This final section therefore summarises, first, how breach detection contributes to, rather than conflicting with, expectations of online service use; then how, in each of the areas discussed, the purpose of breach detection is best served by doing more than the law requires.

7.1 Contributing to the Online Context

Nissenbaum suggests that, whether or not a use of data complies with the applicable law, individuals are likely to perceive it as breaching privacy if it conflicts with their expectations for the context in which it was provided.[133] This goes beyond the Article 29 Working Party’s use of surprise as an indicator of incompatible processing,[134]^,[135] since a fully disclosed secondary use may still conflict with contextual expectations. However, security – including breach detection and remediation – should be a basic expectation whenever we go online. Legislators and regulators are making this expectation more explicit; the media frequently remind us of the risks posed by services whose security measures are insufficient.[136] The fact that personal data are processed for these purposes should neither surprise users, nor breach their contextual expectations.

In contrast to the systems that concern Leonard, breach detection is the opposite of a secret transfer of value from individual to provider. As discussed in section 2.1, its primary purpose, which requires it to be done openly, is to protect those whose data may be at risk. The benefits that accrue to service operators are a secondary result of achieving that primary purpose: sales are not lost, reputations are protected (or even enhanced), fines and compensation do not need to be paid. Here the interests of individuals and providers are strongly aligned, not conflicting. As discussed in section 4, Individuals may be ‘targeted’, in the sense of receiving personalised attention, but this will only happen when they appear to have been victims of a security breach and need help. Not informing victims would defeat the purpose of the processing and leave both individual and provider exposed to continuing harm.
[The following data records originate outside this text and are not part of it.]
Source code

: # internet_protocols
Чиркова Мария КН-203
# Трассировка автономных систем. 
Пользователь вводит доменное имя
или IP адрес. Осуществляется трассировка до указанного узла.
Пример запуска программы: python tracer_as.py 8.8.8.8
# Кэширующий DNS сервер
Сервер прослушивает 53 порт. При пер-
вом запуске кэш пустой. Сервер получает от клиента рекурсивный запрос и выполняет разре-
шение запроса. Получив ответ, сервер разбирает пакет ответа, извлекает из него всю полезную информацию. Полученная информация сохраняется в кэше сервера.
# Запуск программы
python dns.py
As discussed in section 6.2, only a few breach detection processes will involve fully-automated decision-making. In most cases, humans will check the results and recommendations of automated systems against their own experience and knowledge of context – precisely to ensure that a breach, rather than an unexpected but legitimate activity, is the most likely cause – before taking any action. Even where defensive actions are fully automated, a rapid human feedback process is essential to achieve the desired goal of permitting legitimate traffic while blocking hostile activity. Automation should, in fact, free up human resource to make these context-dependent decisions: in breach detection, machines and humans have highly complementary roles.

7.2 More than Compliance

Recital 49 of the GDPR sets a high standard for network and information security activities. Most of the information processed will be subject to data protection law; in addition to the normal requirements of necessity, proportionality, fairness, etc., as a legitimate interest processing must, unlike any other legal basis, be explicitly tested against the risk to individuals’ rights and freedoms. For breach detection, these are not just legal requirements: they are essential to delivering the objective of improving the security of users, data systems and networks. Indeed, as this paper has shown, that objective often encourages security teams to implement more safeguards than the law requires. They should not be worried by – or seek to avoid – falling within regulation’s scope.

Section 2 discussed purpose limitation. Unlike many large-scale data processing activities, breach detection is focussed, from the start, on a single, well-defined purpose. Furthermore, that purpose now has strong support from regulators, and publicising it can provide direct benefits by discouraging casual attackers. Whereas the law establishes two types of secondary purpose – those that are compatible and those that are separately declared – breach detection will be most effective if done in accordance with both sets of obligations. Its activities should be closely linked to the continuing, secure, delivery of online services and they should always be designed to enhance, rather than put at risk, the rights and freedoms of individuals using those services.

Section 3 examined necessity: the requirement that processing be done in the least intrusive way that will achieve the objective. Although breach detection does require processing of large quantities of information about the use of networked services, this reflects the universal risk of becoming a victim of an on-line attack and the relevance of that information for detection and mitigation.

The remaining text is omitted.